Data under study -
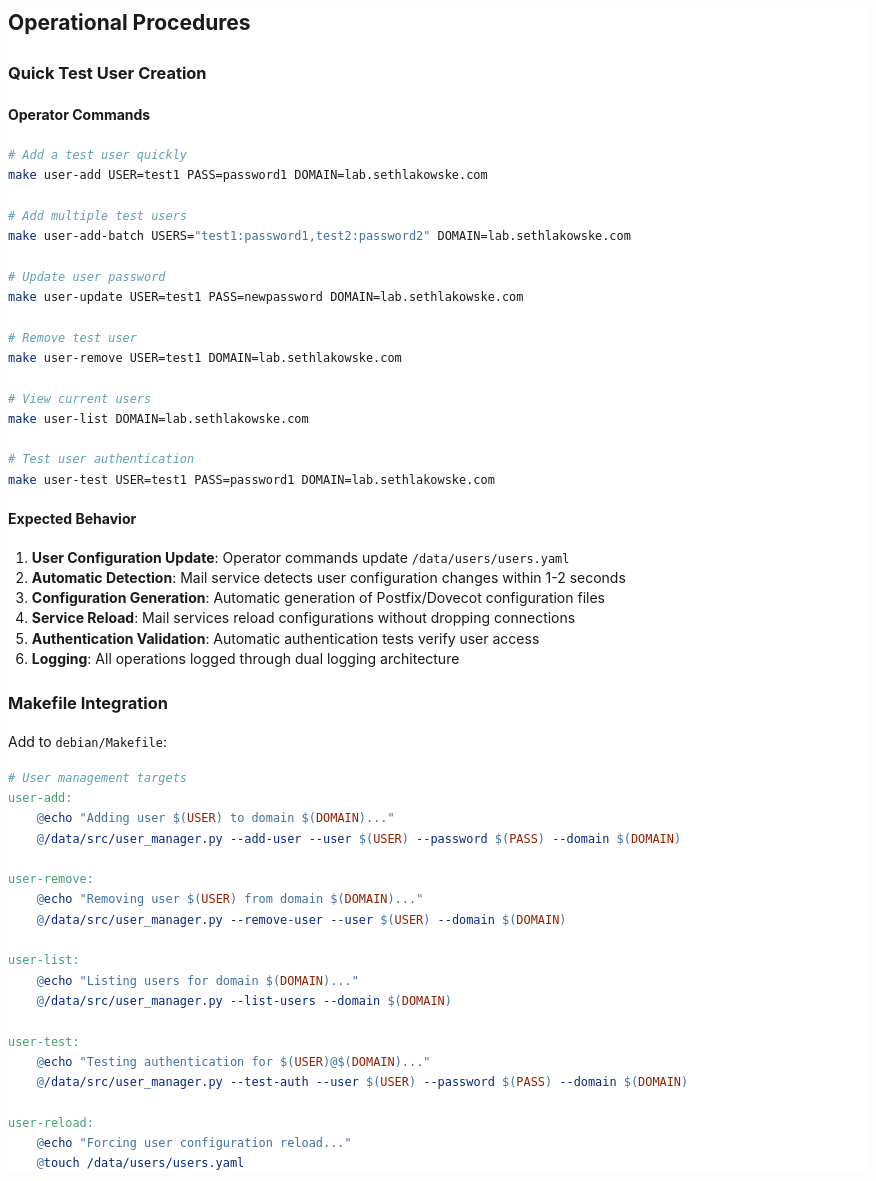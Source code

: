 ## Operational Procedures

### Quick Test User Creation

#### Operator Commands
```bash
# Add a test user quickly
make user-add USER=test1 PASS=password1 DOMAIN=lab.sethlakowske.com

# Add multiple test users
make user-add-batch USERS="test1:password1,test2:password2" DOMAIN=lab.sethlakowske.com

# Update user password
make user-update USER=test1 PASS=newpassword DOMAIN=lab.sethlakowske.com

# Remove test user
make user-remove USER=test1 DOMAIN=lab.sethlakowske.com

# View current users
make user-list DOMAIN=lab.sethlakowske.com

# Test user authentication
make user-test USER=test1 PASS=password1 DOMAIN=lab.sethlakowske.com
```

#### Expected Behavior
1. **User Configuration Update**: Operator commands update `/data/users/users.yaml`
2. **Automatic Detection**: Mail service detects user configuration changes within 1-2 seconds
3. **Configuration Generation**: Automatic generation of Postfix/Dovecot configuration files
4. **Service Reload**: Mail services reload configurations without dropping connections
5. **Authentication Validation**: Automatic authentication tests verify user access
6. **Logging**: All operations logged through dual logging architecture

### Makefile Integration

Add to `debian/Makefile`:

```makefile
# User management targets
user-add:
	@echo "Adding user $(USER) to domain $(DOMAIN)..."
	@/data/src/user_manager.py --add-user --user $(USER) --password $(PASS) --domain $(DOMAIN)

user-remove:
	@echo "Removing user $(USER) from domain $(DOMAIN)..." 
	@/data/src/user_manager.py --remove-user --user $(USER) --domain $(DOMAIN)

user-list:
	@echo "Listing users for domain $(DOMAIN)..."
	@/data/src/user_manager.py --list-users --domain $(DOMAIN)

user-test:
	@echo "Testing authentication for $(USER)@$(DOMAIN)..."
	@/data/src/user_manager.py --test-auth --user $(USER) --password $(PASS) --domain $(DOMAIN)

user-reload:
	@echo "Forcing user configuration reload..."
	@touch /data/users/users.yaml
```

Your objective -
Exclude all images and restate the records above word for word.

Exercise answer -
Source code

: ## Operational Procedures

### Quick Test User Creation

#### Operator Commands
```bash
# Add a test user quickly
make user-add USER=test1 PASS=password1 DOMAIN=lab.sethlakowske.com

# Add multiple test users
make user-add-batch USERS="test1:password1,test2:password2" DOMAIN=lab.sethlakowske.com

# Update user password
make user-update USER=test1 PASS=newpassword DOMAIN=lab.sethlakowske.com

# Remove test user
make user-remove USER=test1 DOMAIN=lab.sethlakowske.com

# View current users
make user-list DOMAIN=lab.sethlakowske.com

# Test user authentication
make user-test USER=test1 PASS=password1 DOMAIN=lab.sethlakowske.com
```

#### Expected Behavior
1. **User Configuration Update**: Operator commands update `/data/users/users.yaml`
2. **Automatic Detection**: Mail service detects user configuration changes within 1-2 seconds
3. **Configuration Generation**: Automatic generation of Postfix/Dovecot configuration files
4. **Service Reload**: Mail services reload configurations without dropping connections
5. **Authentication Validation**: Automatic authentication tests verify user access
6. **Logging**: All operations logged through dual logging architecture

### Makefile Integration

Add to `debian/Makefile`:

```makefile
# User management targets
user-add:
	@echo "Adding user $(USER) to domain $(DOMAIN)..."
	@/data/src/user_manager.py --add-user --user $(USER) --password $(PASS) --domain $(DOMAIN)

user-remove:
	@echo "Removing user $(USER) from domain $(DOMAIN)..." 
	@/data/src/user_manager.py --remove-user --user $(USER) --domain $(DOMAIN)

user-list:
	@echo "Listing users for domain $(DOMAIN)..."
	@/data/src/user_manager.py --list-users --domain $(DOMAIN)

user-test:
	@echo "Testing authentication for $(USER)@$(DOMAIN)..."
	@/data/src/user_manager.py --test-auth --user $(USER) --password $(PASS) --domain $(DOMAIN)

user-reload:
	@echo "Forcing user configuration reload..."
	@touch /data/users/users.yaml
```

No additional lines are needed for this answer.